## DATA Step, Macro, Functions and more

Solved
Occasional Contributor
Posts: 8

Hi, I'm working with longitudinal data on patients that may have two types of infections (X & Y). I want to create a new variable for patients that have any "Infection Y" at any time after an "Infection X" event. The interval variable is in months. I have tried a lot of different things, but can't seem to get any to work. Please, if you have any advice, please let me know as I am very frustrated :-) Thank you!
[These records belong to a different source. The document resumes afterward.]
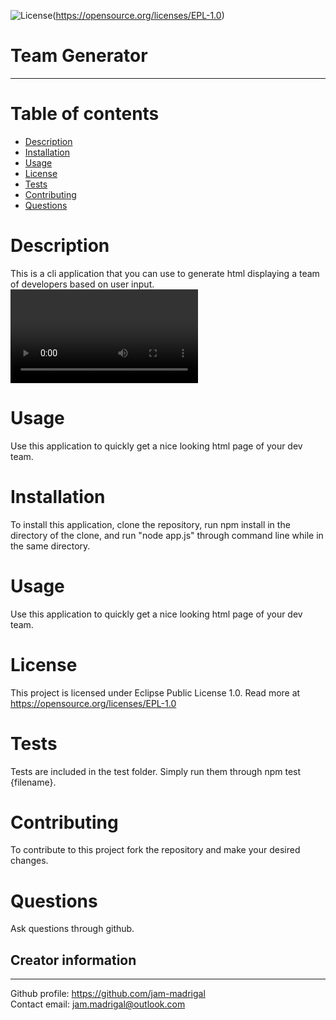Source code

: 
![License](https://img.shields.io/badge/License-EPL%201.0-red.svg)(https://opensource.org/licenses/EPL-1.0)
# Team Generator
---

# Table of contents
- [Description](#description)
- [Installation](#installation)
- [Usage](#usage)
- [License](#license)
- [Tests](#tests)
- [Contributing](#Contributing)
- [Questions](#questions)


# Description
This is a cli application that you can use to generate html displaying a team of developers based on user input.
![Demo Video](https://github.com/jam-madrigal/team-generator/blob/master/assets/teamgeneratorvideo.mp4)


# Usage
Use this application to quickly get a nice looking html page of your dev team.

# Installation
To install this application, clone the repository, run npm install in the directory of the clone, and run "node app.js" through command line while in the same directory.

# Usage
Use this application to quickly get a nice looking html page of your dev team.

# License
This project is licensed under Eclipse Public License 1.0. Read more at https://opensource.org/licenses/EPL-1.0

# Tests
Tests are included in the test folder. Simply run them through npm test {filename}.

# Contributing
To contribute to this project fork the repository and make your desired changes.

# Questions
Ask questions through github.

## Creator information  
---  
Github profile: https://github.com/jam-madrigal  
Contact email: jam.madrigal@outlook.com  


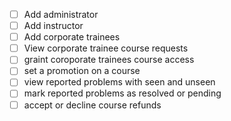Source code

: 


- [ ] Add administrator
- [ ] Add instructor
- [ ] Add corporate trainees
- [ ] View corporate trainee course requests
- [ ] graint coroporate trainees course access
- [ ] set a promotion on a course
- [ ] view reported problems with seen and unseen
- [ ] mark reported problems as resolved or pending
- [ ] accept or decline course refunds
Here is what my dataset looks like:

ID    INTERVAL   INFECT_X   INFECT_Y

1     1.1               1                  0

1     1.4               0                  0

1     1.5               0                  1

2     2.4               0                  1

2     2.6               1                  0

3     1.6               0                  1

3     1.9               1                  0

3     2.0               0                  1

4     2.2               0                  0

4     2.4               0                  0

Here is what I want it to look like:

ID    INTERVAL   INFECT_X   INFECT_Y   NEWVAR

1     1.1               1                  0                 1

1     1.4               0                  0                 1

1     1.5               0                  1                 1

2     2.4               0                  1                 0

2     2.6               1                  0                 0

3     1.6               0                  1                 1

3     1.9               1                  0                 1

3     2.0               0                  1                 1

4     2.2               0                  0                 0

4     2.4               0                  0                 0

Also, note that an Infect_Y can occur before the Infect_X (ID #3), as long as another infect_Y occurs again after infect_X, it counts. Also, the infections are not always consecutive, there can be a long time between them. I appreciate any advice, thanks!

Accepted Solutions
Solution
‎08-14-2017 09:58 PM
Super User
Posts: 8,220

@KurtBremser's code will run better if you change the line:

;

end;

Alternatively, you can produce the same result using a DOW loop:

data want (drop=inx);
do until (last.ID);
set have;
by id;
if infect_x then inx=1;
else if inx*infect_y then newvar=1;
end;
do until (last.ID);
set have;
by id;
if newvar ne 1 then newvar=0;
output;
end;
run;

Art, CEO, AnalystFinder.com

All Replies
Super User
Posts: 10,623

One method with an intermediate table:

data int (keep=id newvar);
set have;
by id;
retain newvar inf_x;
if first.id
then do;
newvar = 0;
inf_x = 0;
;
if infect_x then inf_x = 1;
if inf_x and infect_y then newvar = 1;
if last.id then output;
run;

data want;
merge
have
int
;
by id;
run;

Untested. For tested code, provide your example data in a data step with datalines for easy recreation.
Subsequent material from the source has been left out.